Le Semeur (Salon de 1850, Museum of Fine Arts de Boston ; deuxième version au musée d’Orsay) montre un paysan en plein mouvement, jambes écartées, bras droit projeté en avant pour répandre la semence. La silhouette se détache sur un ciel crépusculaire. C’est le tableau-manifeste de Millet : un paysan saisi non pas en pose, mais en geste. La critique de l’époque est divisée. Certains journalistes accusent Millet de « faire du socialisme » — terme alors péjoratif, qui sous-entend une volonté politique de subversion de l’ordre social. Théophile Gautier, plus modéré, parle de « maçonneries de couleurs », reprochant à Millet ses tons sourds et ses modelages frustes.
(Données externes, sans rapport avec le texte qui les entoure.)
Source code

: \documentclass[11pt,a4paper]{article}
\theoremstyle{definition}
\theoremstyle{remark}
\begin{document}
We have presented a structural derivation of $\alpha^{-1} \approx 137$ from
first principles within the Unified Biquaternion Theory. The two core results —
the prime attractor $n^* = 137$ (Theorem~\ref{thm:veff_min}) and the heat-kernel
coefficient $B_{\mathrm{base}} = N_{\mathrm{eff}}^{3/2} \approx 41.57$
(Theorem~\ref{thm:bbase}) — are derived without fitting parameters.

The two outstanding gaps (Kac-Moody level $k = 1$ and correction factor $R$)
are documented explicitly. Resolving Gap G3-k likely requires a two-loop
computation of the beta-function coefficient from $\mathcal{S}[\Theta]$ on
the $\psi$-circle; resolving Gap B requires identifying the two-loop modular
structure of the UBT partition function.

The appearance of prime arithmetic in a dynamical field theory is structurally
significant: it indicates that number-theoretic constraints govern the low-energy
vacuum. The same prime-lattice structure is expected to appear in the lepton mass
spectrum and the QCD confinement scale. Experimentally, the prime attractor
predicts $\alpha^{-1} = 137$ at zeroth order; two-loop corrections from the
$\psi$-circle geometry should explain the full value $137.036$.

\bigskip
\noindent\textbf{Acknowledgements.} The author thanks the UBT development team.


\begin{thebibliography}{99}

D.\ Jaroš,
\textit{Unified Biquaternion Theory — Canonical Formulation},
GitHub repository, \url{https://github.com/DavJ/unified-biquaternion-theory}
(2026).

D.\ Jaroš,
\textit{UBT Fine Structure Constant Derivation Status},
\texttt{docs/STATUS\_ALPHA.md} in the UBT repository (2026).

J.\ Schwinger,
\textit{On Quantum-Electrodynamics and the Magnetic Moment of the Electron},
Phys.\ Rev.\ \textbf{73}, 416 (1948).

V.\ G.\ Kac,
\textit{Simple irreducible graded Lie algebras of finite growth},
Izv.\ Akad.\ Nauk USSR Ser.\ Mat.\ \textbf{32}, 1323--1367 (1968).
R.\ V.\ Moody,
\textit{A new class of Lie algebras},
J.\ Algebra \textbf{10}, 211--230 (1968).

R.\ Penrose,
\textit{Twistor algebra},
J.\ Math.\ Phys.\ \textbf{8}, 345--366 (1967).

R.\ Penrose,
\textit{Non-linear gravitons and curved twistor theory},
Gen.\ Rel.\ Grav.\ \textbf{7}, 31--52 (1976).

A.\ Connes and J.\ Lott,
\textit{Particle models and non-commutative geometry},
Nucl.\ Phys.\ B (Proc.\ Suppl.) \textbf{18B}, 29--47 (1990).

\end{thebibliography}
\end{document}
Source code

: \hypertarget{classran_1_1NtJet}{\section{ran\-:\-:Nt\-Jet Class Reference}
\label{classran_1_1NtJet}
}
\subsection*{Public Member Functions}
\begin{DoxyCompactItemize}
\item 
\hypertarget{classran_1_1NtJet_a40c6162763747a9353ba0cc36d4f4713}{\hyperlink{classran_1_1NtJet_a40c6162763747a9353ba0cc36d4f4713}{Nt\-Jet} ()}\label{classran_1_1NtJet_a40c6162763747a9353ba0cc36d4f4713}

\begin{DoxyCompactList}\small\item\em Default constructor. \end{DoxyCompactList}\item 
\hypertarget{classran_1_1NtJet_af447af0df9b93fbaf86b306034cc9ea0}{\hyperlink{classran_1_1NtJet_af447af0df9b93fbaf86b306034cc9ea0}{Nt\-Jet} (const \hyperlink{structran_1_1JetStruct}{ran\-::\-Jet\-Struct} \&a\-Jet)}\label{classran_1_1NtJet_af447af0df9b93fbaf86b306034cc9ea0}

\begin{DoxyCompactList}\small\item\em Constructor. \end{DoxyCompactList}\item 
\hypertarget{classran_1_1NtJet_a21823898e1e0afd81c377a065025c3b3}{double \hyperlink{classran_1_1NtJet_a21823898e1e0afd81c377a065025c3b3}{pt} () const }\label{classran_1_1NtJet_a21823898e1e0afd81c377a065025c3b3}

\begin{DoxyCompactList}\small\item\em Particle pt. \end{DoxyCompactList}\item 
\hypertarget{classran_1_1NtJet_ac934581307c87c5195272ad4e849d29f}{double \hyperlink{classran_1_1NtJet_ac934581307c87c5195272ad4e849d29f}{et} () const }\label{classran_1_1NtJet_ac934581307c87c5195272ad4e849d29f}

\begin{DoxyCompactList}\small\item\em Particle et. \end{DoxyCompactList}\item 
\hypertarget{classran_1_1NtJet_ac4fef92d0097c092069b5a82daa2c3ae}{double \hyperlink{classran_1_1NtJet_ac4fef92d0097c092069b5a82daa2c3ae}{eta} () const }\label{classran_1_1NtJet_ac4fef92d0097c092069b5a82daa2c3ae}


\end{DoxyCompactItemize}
Des glaneuses (1857, conservé au musée d’Orsay) représente trois paysannes courbées dans un champ moissonné, ramassant les épis tombés à terre. Le glanage était à l’époque un droit ancestral des plus pauvres : les femmes pouvaient récolter ce que les moissonneurs avaient laissé. Le tableau présenté au Salon de 1857 fait scandale dans la presse conservatrice. Le Figaro y voit une « menace pour la propriété ». Mais le tableau s’impose lentement. Il est aujourd’hui l’un des plus reproduits du musée d’Orsay.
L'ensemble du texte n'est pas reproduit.